Beyrouth, un mois après
Depuis la double explosion qui a frappé le 4 août dernier la capitale libanaise, tuant plus de 200 personnes et en blessant plus de 3000 autres, les ONG sur place viennent en aide aux rescapés qui ont besoin de tout : eau potable, nourriture, abris, soins psychologiques ou de kinésithérapie…
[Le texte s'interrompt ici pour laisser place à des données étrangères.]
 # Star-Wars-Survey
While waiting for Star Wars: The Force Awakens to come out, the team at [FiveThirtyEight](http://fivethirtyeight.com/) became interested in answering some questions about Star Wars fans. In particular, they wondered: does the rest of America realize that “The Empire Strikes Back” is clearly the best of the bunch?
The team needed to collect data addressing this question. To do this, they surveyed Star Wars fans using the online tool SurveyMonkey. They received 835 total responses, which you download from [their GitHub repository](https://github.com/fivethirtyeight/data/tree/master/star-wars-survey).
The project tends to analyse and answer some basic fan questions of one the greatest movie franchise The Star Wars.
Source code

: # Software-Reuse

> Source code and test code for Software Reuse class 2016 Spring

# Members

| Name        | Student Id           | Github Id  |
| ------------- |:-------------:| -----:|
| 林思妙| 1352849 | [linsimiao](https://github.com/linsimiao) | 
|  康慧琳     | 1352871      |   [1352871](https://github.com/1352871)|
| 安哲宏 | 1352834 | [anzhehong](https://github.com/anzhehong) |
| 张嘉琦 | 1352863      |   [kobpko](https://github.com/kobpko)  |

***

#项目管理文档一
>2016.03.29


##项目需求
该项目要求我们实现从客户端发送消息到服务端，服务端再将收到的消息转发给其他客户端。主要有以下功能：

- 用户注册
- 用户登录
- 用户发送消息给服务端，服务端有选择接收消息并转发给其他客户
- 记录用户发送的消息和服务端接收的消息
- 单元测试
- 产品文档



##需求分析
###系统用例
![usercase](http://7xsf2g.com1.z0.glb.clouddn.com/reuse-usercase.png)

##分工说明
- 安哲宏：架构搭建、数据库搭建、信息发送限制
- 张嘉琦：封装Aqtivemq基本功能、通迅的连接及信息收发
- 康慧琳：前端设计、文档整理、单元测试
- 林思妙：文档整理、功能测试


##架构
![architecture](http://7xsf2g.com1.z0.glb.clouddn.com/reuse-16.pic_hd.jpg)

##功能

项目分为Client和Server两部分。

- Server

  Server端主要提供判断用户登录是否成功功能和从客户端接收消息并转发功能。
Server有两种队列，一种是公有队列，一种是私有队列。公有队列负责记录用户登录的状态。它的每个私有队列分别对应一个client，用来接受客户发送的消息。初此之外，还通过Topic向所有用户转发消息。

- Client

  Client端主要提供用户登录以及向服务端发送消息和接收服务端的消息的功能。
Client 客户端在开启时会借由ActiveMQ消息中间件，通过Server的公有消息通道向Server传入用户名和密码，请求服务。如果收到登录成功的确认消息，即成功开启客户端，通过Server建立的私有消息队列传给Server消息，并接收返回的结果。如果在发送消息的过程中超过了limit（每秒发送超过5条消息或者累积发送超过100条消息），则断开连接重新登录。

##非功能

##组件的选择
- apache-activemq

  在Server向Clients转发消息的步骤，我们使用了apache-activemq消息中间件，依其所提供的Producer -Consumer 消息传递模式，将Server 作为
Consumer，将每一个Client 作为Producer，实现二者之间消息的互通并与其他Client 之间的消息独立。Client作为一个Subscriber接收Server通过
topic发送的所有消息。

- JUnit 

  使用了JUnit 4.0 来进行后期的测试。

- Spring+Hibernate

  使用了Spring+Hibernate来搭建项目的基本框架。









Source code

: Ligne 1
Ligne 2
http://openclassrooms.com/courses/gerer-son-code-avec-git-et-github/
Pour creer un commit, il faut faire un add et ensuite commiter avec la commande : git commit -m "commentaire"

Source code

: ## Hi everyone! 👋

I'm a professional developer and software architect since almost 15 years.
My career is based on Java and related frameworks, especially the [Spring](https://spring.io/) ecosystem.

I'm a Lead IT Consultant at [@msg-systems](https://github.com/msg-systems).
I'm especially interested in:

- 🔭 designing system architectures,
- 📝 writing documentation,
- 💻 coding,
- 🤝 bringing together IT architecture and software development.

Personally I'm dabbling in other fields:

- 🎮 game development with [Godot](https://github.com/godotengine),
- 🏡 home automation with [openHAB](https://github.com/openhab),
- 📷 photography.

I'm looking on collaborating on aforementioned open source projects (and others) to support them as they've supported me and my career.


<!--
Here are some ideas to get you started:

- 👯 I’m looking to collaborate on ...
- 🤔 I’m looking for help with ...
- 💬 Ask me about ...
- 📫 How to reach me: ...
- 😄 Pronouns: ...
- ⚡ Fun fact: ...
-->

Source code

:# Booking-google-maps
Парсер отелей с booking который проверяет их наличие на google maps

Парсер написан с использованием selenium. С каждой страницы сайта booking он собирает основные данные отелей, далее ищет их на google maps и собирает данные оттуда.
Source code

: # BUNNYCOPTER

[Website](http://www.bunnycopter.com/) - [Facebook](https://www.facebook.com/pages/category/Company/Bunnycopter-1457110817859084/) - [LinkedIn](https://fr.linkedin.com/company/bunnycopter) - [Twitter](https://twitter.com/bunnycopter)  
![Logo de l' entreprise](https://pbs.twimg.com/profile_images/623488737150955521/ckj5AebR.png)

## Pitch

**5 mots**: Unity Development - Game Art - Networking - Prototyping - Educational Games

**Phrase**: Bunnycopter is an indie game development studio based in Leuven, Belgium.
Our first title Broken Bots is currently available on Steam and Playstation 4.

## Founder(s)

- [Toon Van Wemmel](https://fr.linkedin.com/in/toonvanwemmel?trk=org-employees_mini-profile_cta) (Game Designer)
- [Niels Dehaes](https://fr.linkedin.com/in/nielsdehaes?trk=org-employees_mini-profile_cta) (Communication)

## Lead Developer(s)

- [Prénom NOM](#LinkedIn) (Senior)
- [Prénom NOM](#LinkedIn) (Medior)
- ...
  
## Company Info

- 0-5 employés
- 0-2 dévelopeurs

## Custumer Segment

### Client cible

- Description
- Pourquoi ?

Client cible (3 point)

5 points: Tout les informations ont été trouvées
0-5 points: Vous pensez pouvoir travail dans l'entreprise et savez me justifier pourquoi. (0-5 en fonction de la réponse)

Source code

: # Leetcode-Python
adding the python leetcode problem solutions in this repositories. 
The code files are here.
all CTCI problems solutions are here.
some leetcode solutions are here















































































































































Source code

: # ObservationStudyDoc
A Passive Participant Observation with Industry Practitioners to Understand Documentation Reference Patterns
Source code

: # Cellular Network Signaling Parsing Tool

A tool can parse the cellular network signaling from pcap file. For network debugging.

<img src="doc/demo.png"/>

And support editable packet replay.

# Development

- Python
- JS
Présentes depuis de nombreuses années au Liban et fortes de leurs spécialités et expertises respectives, les associations humanitaires membres d’Alliance Urgences ne ménagent pas leur peine pour aider les milliers de familles sinistrés à traverser cette épreuve. Du jour au lendemain, 300 000 personnes se sont retrouvées sans abris. Une catastrophe humanitaire d’autant plus difficile à surmonter que les Libanais.e.s connaissent depuis de nombreux mois déjà une période de forte instabilité: entre crise économique d’une ampleur inédite, pic de l’épidémie de covid19 et troubles sociaux et politiques.
Retour sur les 4 semaines qui ont suivi la catastrophe, aux côtés des habitant.e.s de Beyrouth et des équipes des ONG membres d’Alliance Urgences qui leur viennent en aide.
Les blessés
‘’Les sirènes des ambulances, c’est LE bruit qu’on entend depuis l’explosion. Ça ne s’arrête pas, témoignait Patricia Kohder, de l’ONG Care International à Beyrouth, le 20 août dernier. Parce qu’il y a encore des blessés qu’on transporte d’un hôpital à l’autre. Et aussi parce qu’il y a des blessés qui meurent encore dans les hôpitaux.’’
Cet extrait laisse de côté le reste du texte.